Electronic – Multiple transformers to generate high voltage

All it takes to make high voltage AC is low voltage AC and a transformer.

To make high voltage DC, you have to chop it into (what else) AC, run it through a transformer, and then rectify it back to DC. Quite a bit more hardware is necessary.

So, with mass produced products, there's a strong economic bias to use AC high voltage, so that's what you'll see, unless there's a compelling reason that the high voltage needs to be DC.

A transformer essentially converts between voltage and current using a magnetic field. Because it is a conversion, then if the process is 100% efficient, then the output power and input power must be equal:

$$P_{in} = P_{out}$$

If they are not equal, then either you are losing energy in the transformer (inefficiencies), or gaining energy (perpetual motion anyone?!).
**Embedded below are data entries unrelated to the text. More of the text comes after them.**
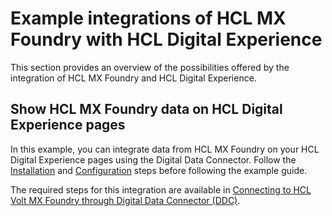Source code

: # Example integrations of HCL MX Foundry with HCL Digital Experience

This section provides an overview of the possibilities offered by the integration of HCL MX Foundry and HCL Digital Experience.

## Show HCL MX Foundry data on HCL Digital Experience pages 

In this example, you can integrate data from HCL MX Foundry on your HCL Digital Experience pages using the Digital Data Connector. Follow the [Installation](../installation/index.md) and [Configuration](../configuration/index.md) steps before following the example guide.

The required steps for this integration are available in [Connecting to HCL Volt MX Foundry through Digital Data Connector (DDC)](../../../ddc/integrating_voltmx_foundry/index.md).
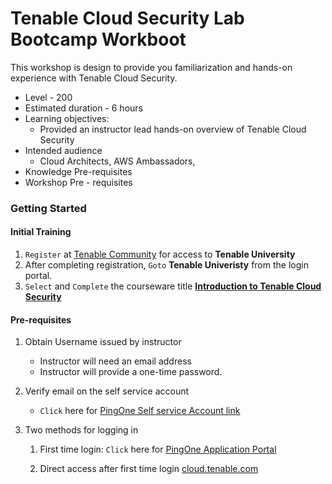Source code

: # Tenable Cloud Security Lab Bootcamp Workboot

This workshop is design to provide you familiarization and hands-on experience with Tenable Cloud Security.  

- Level - 200
- Estimated duration - 6 hours
- Learning objectives:
    - Provided an instructor lead hands-on overview of Tenable Cloud Security
- Intended audience
    - Cloud Architects, AWS Ambassadors, 
- Knowledge Pre-requisites
- Workshop Pre - requisites



### Getting Started
#### Initial Training

1.  `Register` at [Tenable Community](http://community.tenble.com) for access to **Tenable University**
1.  After completing registration, `Goto` **Tenable Univeristy** from the login portal.
1.  `Select` and `Complete` the courseware  title <u><b>Introduction to Tenable Cloud Security</b></u>


#### Pre-requisites

1.  Obtain Username issued by instructor
    - Instructor will need an email address
    - Instructor will provide a one-time password.

1.  Verify email on the self service account
    - `Click` here for [PingOne Self service Account link](https://apps.pingone.ca/2a9670c9-106f-4fac-8371-976e83f65a2d/myaccount/)

1.  Two methods for logging in
    1.  First time login: `Click` here for  [PingOne Application Portal](https://apps.pingone.ca/2a9670c9-106f-4fac-8371-976e83f65a2d/myapps/
)

    1.  Direct access after first time login
[cloud.tenable.com](https://cloud.tenable.com)

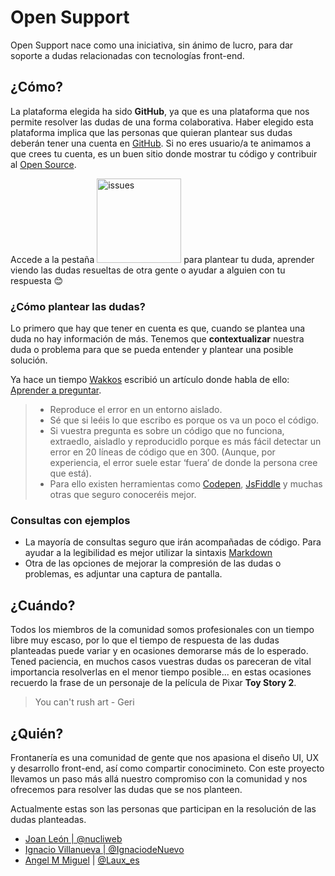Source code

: # Open Support
Open Support nace como una iniciativa, sin ánimo de lucro, para dar soporte a dudas relacionadas con tecnologías front-end.


## ¿Cómo?

La plataforma elegida ha sido **GitHub**, ya que es una plataforma que nos permite resolver las dudas de una forma colaborativa. Haber elegido esta plataforma implica que las personas que quieran plantear sus dudas deberán tener una cuenta en [GitHub](https://github.com/join). Si no eres usuario/a te animamos a que crees tu cuenta, es un buen sitio donde mostrar tu código y contribuir al [Open Source](https://es.wikipedia.org/wiki/Software_de_c%C3%B3digo_abierto).

Accede a la pestaña [<img width="135" alt="issues" src="https://user-images.githubusercontent.com/1307927/31576309-5cce4ea8-b0f8-11e7-8166-860cf58af545.png">](https://github.com/Frontaneria/Open-Support/issues) para plantear tu duda, aprender viendo las dudas resueltas de otra gente o ayudar a alguien con tu respuesta 😊

### ¿Cómo plantear las dudas?

Lo primero que hay que tener en cuenta es que, cuando se plantea una duda no hay información de más.
Tenemos que **contextualizar** nuestra duda o problema para que se pueda entender y plantear una posible solución.

Ya hace un tiempo [Wakkos](https://twitter.com/Wakkos) escribió un artículo donde habla de ello: [Aprender a preguntar](http://coolvillage.es/aprender-a-preguntar/).

> - Reproduce el error en un entorno aislado.
> - Sé que si leéis lo que escribo es porque os va un poco el código.
> - Si vuestra pregunta es sobre un código que no funciona, extraedlo, aisladlo y reproducidlo porque es más fácil detectar un error en 20 líneas de código que en 300. (Aunque, por experiencia, el error suele estar ‘fuera’ de donde la persona cree que está).
> - Para ello existen herramientas como [Codepen](https://codepen.io/), [JsFiddle](https://jsfiddle.net/) y muchas otras que seguro conoceréis mejor.

### Consultas con ejemplos

- La mayoría de consultas seguro que irán acompañadas de código. Para ayudar a la legibilidad es mejor utilizar la sintaxis [Markdown](https://guides.github.com/features/mastering-markdown/)
- Otra de las opciones de mejorar la compresión de las dudas o problemas, es adjuntar una captura de pantalla.


## ¿Cuándo?

Todos los miembros de la comunidad somos profesionales con un tiempo libre muy escaso, por lo que el tiempo de respuesta de las dudas planteadas puede variar y en ocasiones demorarse más de lo esperado. Tened paciencia, en muchos casos vuestras dudas os pareceran de vital importancia resolverlas en el menor tiempo posible... en estas ocasiones recuerdo la frase de un personaje de la película de Pixar **Toy Story 2**.

> You can't rush art - Geri

## ¿Quién?

Frontanería es una comunidad de gente que nos apasiona el diseño UI, UX y desarrollo front-end, así como compartir conocimineto. Con este proyecto llevamos un paso más allá nuestro compromiso con la comunidad y nos ofrecemos para resolver las dudas que se nos planteen.

Actualmente estas son las personas que participan en la resolución de las dudas planteadas.

- [Joan León | @nucliweb](https://github.com/nucliweb)
- [Ignacio Villanueva | @IgnaciodeNuevo](https://twitter.com/IgnaciodeNuevo)
- [Angel M Miguel](https://github.com/Angelmmiguel) | [@Laux_es](https://twitter.com/Laux_es)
The former can happen, the latter can't.

So based on this, what can we say about the voltage and current? Well, we know that:

$$P = I V$$

So: $$I_{in}V_{in} = I_{out}V_{out}$$

Lets say that you have a step up transformer with 10 turns on the primary and 50 turns on the secondary. This means you have a turns ratio of:

$$n = \frac{50}{10} = 5$$

So that means that the voltage will be increased by a factor of 5 (\$V_{out} = 5\times V_{in}\$). So what happens to the current?

$$I_{in}V_{in} = 5V_{in}\times(I_{out})$$

In order for both sides of that to stay equal (can't get energy from nothing!), then the current must be divided by 5. Basically you can say that:

$$I_{out} = \frac{1}{n}I_{in}\space\space\space\space\space\space\space\space\space V_{out} = nV_{in}$$

So what happens if you have a fixed load and change the number of turns? Lets do an example. We shall say that the input voltage is \$10\mathrm{V}\$, the transformer initially steps up by a factor of \$n=1\$, and then later by a factor of \$n=5\$. In both cases the output load is a \$2\Omega\$ resistor.

In the first case, your calculations are correct.

$$V_{out} = n\times V_{in} = 10\mathrm{V}$$ $$I_{out} = \frac{V_{out}}{R_L} = \frac{10}{2} = 5\mathrm{A}$$ $$I_{in} = n\times I_{out} = 5\mathrm{A}$$

Now lets go for \$n=5\$.

$$V_{out} = n\times V_{in} = 5\times 10 = 50\mathrm{V}$$ $$I_{out} = \frac{V_{out}}{R_L} = \frac{50}{2} = 25\mathrm{A}$$

Great, these match what you are saying. But this is where everything changes. We do the last step of the calculation:

$$I_{in} = n\times I_{out} = 5\times 25 = 125\mathrm{A}$$

Ahh, there we go. Notice that the input current goes up, quite considerably. This makes the scales balance so to speak - power in goes up in order to cope with the large power requirements of the load.